**EXERCISE DESCRIPTION:**
From the records below, take each line where the string "with" shows up and copy it.

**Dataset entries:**
--

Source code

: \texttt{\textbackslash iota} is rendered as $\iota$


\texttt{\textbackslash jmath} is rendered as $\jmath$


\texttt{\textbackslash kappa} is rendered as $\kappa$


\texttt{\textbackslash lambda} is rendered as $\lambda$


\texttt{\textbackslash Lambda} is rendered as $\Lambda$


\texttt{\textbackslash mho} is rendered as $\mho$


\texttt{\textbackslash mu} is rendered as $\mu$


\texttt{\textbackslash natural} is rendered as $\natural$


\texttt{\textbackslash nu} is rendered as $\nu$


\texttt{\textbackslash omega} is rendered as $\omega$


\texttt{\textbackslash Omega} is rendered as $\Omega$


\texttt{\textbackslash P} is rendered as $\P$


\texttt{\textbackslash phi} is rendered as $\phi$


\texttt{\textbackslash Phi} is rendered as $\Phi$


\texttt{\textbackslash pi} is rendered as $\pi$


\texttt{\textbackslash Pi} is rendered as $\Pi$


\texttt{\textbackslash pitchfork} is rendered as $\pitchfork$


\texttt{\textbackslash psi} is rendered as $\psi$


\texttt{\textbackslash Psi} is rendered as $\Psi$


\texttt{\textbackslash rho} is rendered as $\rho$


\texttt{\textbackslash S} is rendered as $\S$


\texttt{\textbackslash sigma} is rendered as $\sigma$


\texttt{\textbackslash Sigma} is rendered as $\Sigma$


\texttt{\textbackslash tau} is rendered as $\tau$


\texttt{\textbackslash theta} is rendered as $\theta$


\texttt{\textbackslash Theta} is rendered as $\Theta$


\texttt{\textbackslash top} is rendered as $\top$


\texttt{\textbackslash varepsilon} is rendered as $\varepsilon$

--

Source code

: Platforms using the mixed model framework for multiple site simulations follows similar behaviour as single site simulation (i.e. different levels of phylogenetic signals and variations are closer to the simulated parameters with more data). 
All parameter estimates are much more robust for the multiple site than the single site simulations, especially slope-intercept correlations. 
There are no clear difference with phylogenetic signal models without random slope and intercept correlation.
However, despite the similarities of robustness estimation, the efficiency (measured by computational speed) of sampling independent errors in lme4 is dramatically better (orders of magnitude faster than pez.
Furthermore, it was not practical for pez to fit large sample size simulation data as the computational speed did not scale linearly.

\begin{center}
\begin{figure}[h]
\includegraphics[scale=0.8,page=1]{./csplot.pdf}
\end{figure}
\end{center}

--

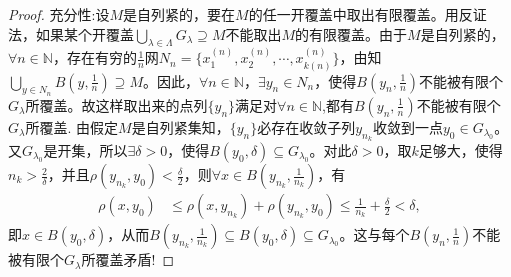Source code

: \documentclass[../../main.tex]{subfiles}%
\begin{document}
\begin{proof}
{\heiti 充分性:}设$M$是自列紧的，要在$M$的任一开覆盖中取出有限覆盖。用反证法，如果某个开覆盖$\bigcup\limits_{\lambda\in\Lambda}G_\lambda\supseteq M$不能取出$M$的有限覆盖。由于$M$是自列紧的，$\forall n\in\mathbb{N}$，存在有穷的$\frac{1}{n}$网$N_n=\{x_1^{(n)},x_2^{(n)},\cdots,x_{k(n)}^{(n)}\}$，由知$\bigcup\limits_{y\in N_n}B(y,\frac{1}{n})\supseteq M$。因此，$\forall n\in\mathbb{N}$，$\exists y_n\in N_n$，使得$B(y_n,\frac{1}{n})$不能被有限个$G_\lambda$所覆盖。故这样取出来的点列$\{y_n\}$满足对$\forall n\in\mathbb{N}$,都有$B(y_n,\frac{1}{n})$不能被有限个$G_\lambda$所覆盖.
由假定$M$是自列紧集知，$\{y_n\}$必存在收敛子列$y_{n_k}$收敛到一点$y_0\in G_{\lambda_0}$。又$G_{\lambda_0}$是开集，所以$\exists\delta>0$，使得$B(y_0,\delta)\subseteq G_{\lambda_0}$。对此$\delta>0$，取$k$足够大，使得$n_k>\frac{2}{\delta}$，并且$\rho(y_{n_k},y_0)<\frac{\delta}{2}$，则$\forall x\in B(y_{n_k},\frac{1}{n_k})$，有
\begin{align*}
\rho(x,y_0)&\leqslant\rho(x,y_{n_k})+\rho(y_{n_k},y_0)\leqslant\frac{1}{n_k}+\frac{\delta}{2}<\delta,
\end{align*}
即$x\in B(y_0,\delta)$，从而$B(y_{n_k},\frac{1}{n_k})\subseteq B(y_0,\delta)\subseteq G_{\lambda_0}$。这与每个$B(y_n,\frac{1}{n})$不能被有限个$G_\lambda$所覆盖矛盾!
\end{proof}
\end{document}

--

**YOUR RESPONSE:**
: Platforms using the mixed model framework for multiple site simulations follows similar behaviour as single site simulation (i.e. different levels of phylogenetic signals and variations are closer to the simulated parameters with more data). 
There are no clear difference with phylogenetic signal models without random slope and intercept correlation.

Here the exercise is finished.